The process of manufacture commences when the leaves are picked or ‘plucked’. Plucking calls for discrimination and dexterity and is carried out mainly by women. Only the uppermost foliage on every stem is picked – the famous ‘two leaves and a bud’ – and the stem itself must be left undamaged. Fiddly work, but a skilled tea-plucker can collect up to 20kg. (44lb.) of leaf daily
On arrival at the factory, the raw leaf is weighed. The total weight recorded for the day’s batch provides a benchmark for quality assessment at the end of the process of manufacture. After weighing, the tea is laid out for withering.
Raw leaf is ‘fluffed’ and spread out to dry on racks or troughs in a well lit and ventilated space. It will lie here for 18-24 hours, slowly losing moisture and undergoing physical and chemical changes essential to manufacture. Over-withering can be fatal, so the process is carefully monitored. It is complete when about two-thirds of the moisture present in the raw leaf has evaporated.
The withered leaf is now ready for rolling. This is a mechanized process in which the leaf cells are ruptured to release enzymes and bring them into contact with air so that aeration can commence. The bits of broken and rolled leaf are called dhools. The dhools are then broken up and sifted before aeration.
During this critical stage of manufacture, important chemical reactions take place through the action of air on the leaf tissue. The rolled, broken leaf is spread out on tables and exposed for a period that varies between 20 minutes and five hours, depending on a variety of factors, including what kind of final product is desired. The withered tea leaf is a rusty, coppery orange colour. Again, timing is critical: under-aerated tea tastes raw and green, over-aerated tea is soft and tasteless. Aeration is also sometimes known as ‘fermentation’ or ‘oxidation’.
When the right amount of aeration has occurred, the leaf is dried in a dessicator or ‘firing chamber’ at 99-104˚C (210-220˚F) to prevent further chemical changes. This shrinks and darkens the leaf, resulting in the product known as black tea. This completes the actual manufacture.

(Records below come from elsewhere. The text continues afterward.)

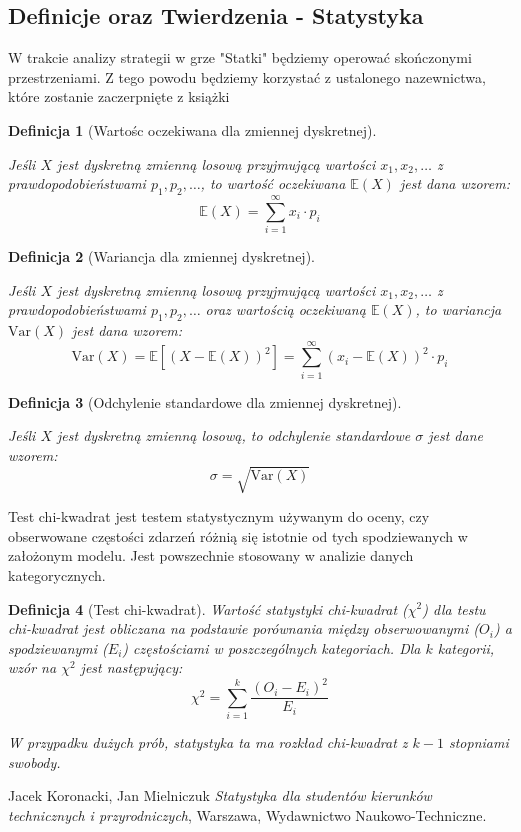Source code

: \documentclass[magisterska]{pracadypl}
\newtheorem{defi}{Definicja}[section]
\begin{document}
\subsection{Definicje oraz Twierdzenia - Statystyka}

W trakcie analizy strategii w grze "Statki" będziemy operować skończonymi przestrzeniami.
Z tego powodu będziemy korzystać z ustalonego nazewnictwa, które zostanie zaczerpnięte z książki \cite{Statystyka_1} 

\begin{defi}[Wartośc oczekiwana dla zmiennej dyskretnej]\cite{Statystyka_1} 

Jeśli \( X \) jest dyskretną zmienną losową przyjmującą wartości \( x_1, x_2, \ldots \) z prawdopodobieństwami \( p_1, p_2, \ldots \), to wartość oczekiwana \( \mathbb{E}(X) \) jest dana wzorem:
\[
\mathbb{E}(X) = \sum_{i=1}^{\infty} x_i \cdot p_i
\]
\end{defi}
\begin{defi}[Wariancja dla zmiennej dyskretnej]\cite{Statystyka_1} 

Jeśli \( X \) jest dyskretną zmienną losową przyjmującą wartości \( x_1, x_2, \ldots \) z prawdopodobieństwami \( p_1, p_2, \ldots \) oraz wartością oczekiwaną \( \mathbb{E}(X) \), to wariancja \( \mathrm{Var}(X) \) jest dana wzorem:
\[
\mathrm{Var}(X) = \mathbb{E}\left[(X - \mathbb{E}(X))^2\right] = \sum_{i=1}^{\infty} (x_i - \mathbb{E}(X))^2 \cdot p_i
\]
\end{defi}
\begin{defi}[Odchylenie standardowe dla zmiennej dyskretnej]\cite{Statystyka_1} 

Jeśli \( X \) jest dyskretną zmienną losową, to odchylenie standardowe \( \sigma \) jest dane wzorem:
\[
\sigma = \sqrt{\mathrm{Var}(X)}
\]
\end{defi}

Test chi-kwadrat jest testem statystycznym używanym do oceny, czy obserwowane częstości zdarzeń różnią się istotnie od tych spodziewanych w założonym modelu. Jest powszechnie stosowany w analizie danych kategorycznych.

\begin{defi}[Test chi-kwadrat]
  Wartość statystyki chi-kwadrat (\( \chi^2 \)) dla testu chi-kwadrat jest obliczana na podstawie porównania między obserwowanymi (\( O_i \)) a spodziewanymi (\( E_i \)) częstościami w poszczególnych kategoriach. Dla \( k \) kategorii, wzór na \( \chi^2 \) jest następujący:
  \[ \chi^2 = \sum_{i=1}^{k} \frac{(O_i - E_i)^2}{E_i} \]
  
  W przypadku dużych prób, statystyka ta ma rozkład chi-kwadrat z \( k-1 \) stopniami swobody.
\end{defi}

\begin{thebibliography}{7}
Jacek Koronacki, Jan Mielniczuk 
\textit{Statystyka dla studentów kierunków technicznych i przyrodniczych},
Warszawa, Wydawnictwo Naukowo-Techniczne.
\end{thebibliography}
\end{document}
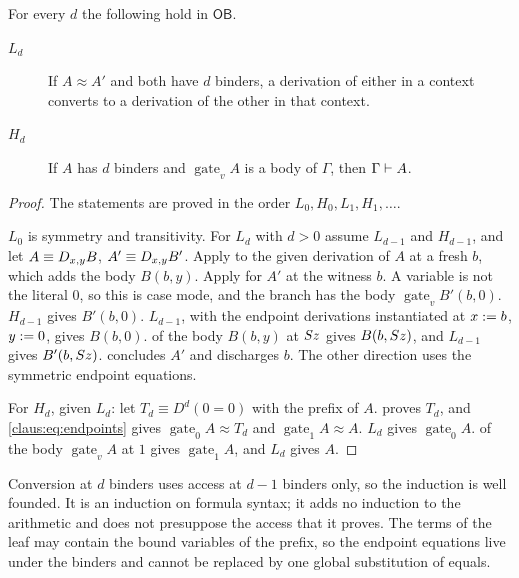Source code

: \begin{lemma}
\label{claus:lem:access}
For every $d$ the following hold in $\mathsf{OB}$.
\begin{description}
\item[$L_d$] If $A\approx A'$ and both have $d$ binders, a derivation of
either in a context converts to a derivation of the other in that context.
\item[$H_d$] If $A$ has $d$ binders and $\operatorname{gate}_vA$ is a body
of $\Gamma$, then $\Gamma\proves A$.
\end{description}
\end{lemma}
\begin{proof}
The statements are proved in the order $L_0,H_0,L_1,H_1,\dots$.

$L_0$ is symmetry and transitivity. For $L_d$ with $d>0$ assume $L_{d-1}$
and $H_{d-1}$, and let $A\equiv\D{x}{y}B$, $A'\equiv\D{x}{y}B'$. Apply
 to the given derivation of $A$ at a fresh $b$, which adds
the body $B(b,y)$. Apply  for $A'$ at the witness $b$. A
variable is not the literal $0$, so this is case mode, and the branch has
the body $\operatorname{gate}_v B'(b,0)$. $H_{d-1}$ gives $B'(b,0)$.
$L_{d-1}$, with the endpoint derivations instantiated at $x\defeq b$,
$y\defeq 0$, gives $B(b,0)$.  of the body $B(b,y)$ at
$\Suc z$ gives $B(b,\Suc z)$, and $L_{d-1}$ gives $B'(b,\Suc z)$.
 concludes $A'$ and  discharges $b$. The
other direction uses the symmetric endpoint equations.

For $H_d$, given $L_d$: let $T_d\equiv D^d(0=0)$ with the prefix of $A$.
 proves $T_d$, and \eqref{claus:eq:endpoints}
gives $\operatorname{gate}_0A\approx T_d$ and
$\operatorname{gate}_1A\approx A$. $L_d$ gives
$\operatorname{gate}_0A$.  of the body
$\operatorname{gate}_vA$ at $1$ gives $\operatorname{gate}_1A$, and $L_d$
gives $A$.
\end{proof}

Conversion at $d$ binders uses access at $d-1$ binders only, so the
induction is well founded. It is an induction on formula syntax; it adds
no induction to the arithmetic and does not presuppose the access that it
proves. The terms of the leaf may contain the bound variables of the
prefix, so the endpoint equations live under the binders and cannot be
replaced by one global substitution of equals.

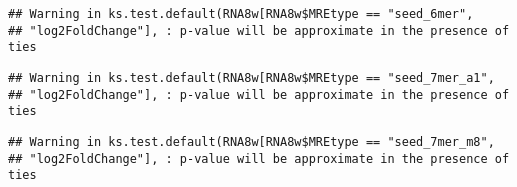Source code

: \documentclass[
]{article}
\newenvironment{Shaded}{\begin{snugshade}}{\end{snugshade}}
\newcommand{\FunctionTok}[1]{\textcolor[rgb]{0.13,0.29,0.53}{\textbf{#1}}}
\newcommand{\NormalTok}[1]{#1}
\newcommand{\OtherTok}[1]{\textcolor[rgb]{0.56,0.35,0.01}{#1}}
\newcommand{\SpecialCharTok}[1]{\textcolor[rgb]{0.81,0.36,0.00}{\textbf{#1}}}
\newcommand{\StringTok}[1]{\textcolor[rgb]{0.31,0.60,0.02}{#1}}
\begin{document}
\begin{verbatim}
## Warning in ks.test.default(RNA8w[RNA8w$MREtype == "seed_6mer",
## "log2FoldChange"], : p-value will be approximate in the presence of ties
\end{verbatim}

\begin{Shaded}
\end{Shaded}

\begin{verbatim}
## Warning in ks.test.default(RNA8w[RNA8w$MREtype == "seed_7mer_a1",
## "log2FoldChange"], : p-value will be approximate in the presence of ties
\end{verbatim}

\begin{Shaded}
\end{Shaded}

\begin{verbatim}
## Warning in ks.test.default(RNA8w[RNA8w$MREtype == "seed_7mer_m8",
## "log2FoldChange"], : p-value will be approximate in the presence of ties
\end{verbatim}

\begin{Shaded}
\end{Shaded}
\end{document}
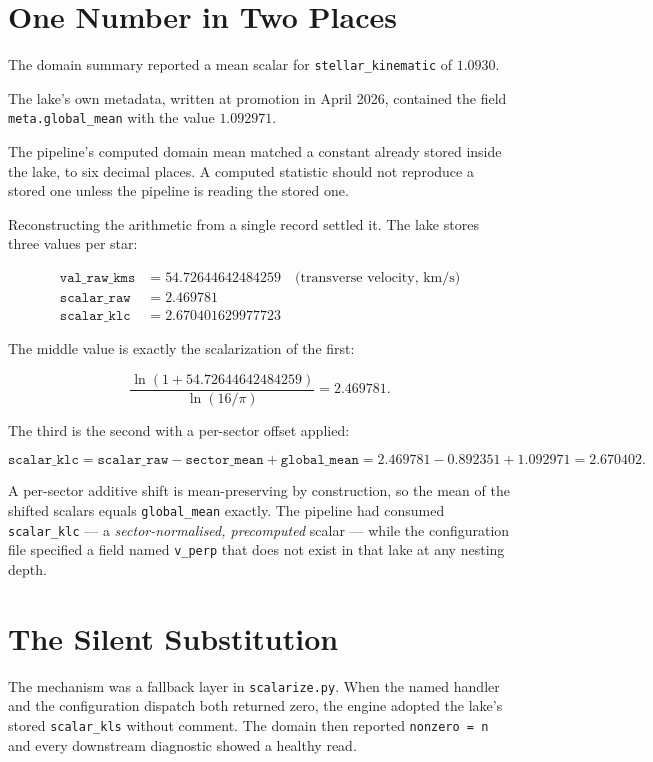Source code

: \documentclass[11pt, letterpaper, openany]{book}
\begin{document}
\section{One Number in Two Places}

The domain summary reported a mean scalar for \texttt{stellar\_kinematic} of $1.0930$.

The lake's own metadata, written at promotion in April 2026, contained the field
\texttt{meta.global\_mean} with the value $1.092971$.

\begin{correctionbox}
The pipeline's computed domain mean matched a constant already stored inside the lake, to six
decimal places. A computed statistic should not reproduce a stored one unless the pipeline is
reading the stored one.
\end{correctionbox}

Reconstructing the arithmetic from a single record settled it. The lake stores three values per
star:

\begin{align}
\texttt{val\_raw\_kms} &= 54.72644642484259 \quad \text{(transverse velocity, km/s)} \\
\texttt{scalar\_raw}   &= 2.469781 \\
\texttt{scalar\_klc}   &= 2.670401629977723
\end{align}

The middle value is exactly the scalarization of the first:

\[
\frac{\ln(1 + 54.72644642484259)}{\ln(16/\pi)} = 2.469781 .
\]

The third is the second with a per-sector offset applied:

\[
\texttt{scalar\_klc} = \texttt{scalar\_raw} - \texttt{sector\_mean} + \texttt{global\_mean}
= 2.469781 - 0.892351 + 1.092971 = 2.670402 .
\]

A per-sector additive shift is mean-preserving by construction, so the mean of the shifted
scalars equals \texttt{global\_mean} exactly. The pipeline had consumed \texttt{scalar\_klc}
--- a \emph{sector-normalised, precomputed} scalar --- while the configuration file specified a
field named \texttt{v\_perp} that does not exist in that lake at any nesting depth.

\section{The Silent Substitution}

The mechanism was a fallback layer in \texttt{scalarize.py}. When the named handler and the
configuration dispatch both returned zero, the engine adopted the lake's stored
\texttt{scalar\_kls} without comment. The domain then reported \texttt{nonzero = n} and every
downstream diagnostic showed a healthy read.
\end{document}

The size of the leaf particles in your teapot bears no relation to quality per se, but it does affect the colour and strength of the brew. Manufactured tea is graded by leaf size using a mechanical sifter. ‘Leaf’ grades contain the largest pieces, ‘broken’ grades are successively smaller, while the smallest grades of all are known as ‘dust’. Larger grades tend to command higher auction prices.
To ensure consistency of appearance, flavour and quality, each grade of a particular consignment is thoroughly stirred up and mixed together. After this, the tea is bulk-packed – either in the traditional wooden chests (in former times these were lined with lead) or in more modern aluminium-lined paper sacks.
Tea Bags and CTC
Sri Lankan manufacturers responded to the growing worldwide popularity of tea bags by commencing manufacture in [year]. Tea that is destined for bagging is not rolled in the traditional way but processed by a CTC (‘cut, tear and curl’) machine, which breaks the withered leaf into very small pieces. This fragmented leaf is ideal for tea bags; it infuses rapidly, producing a dark, strong brew.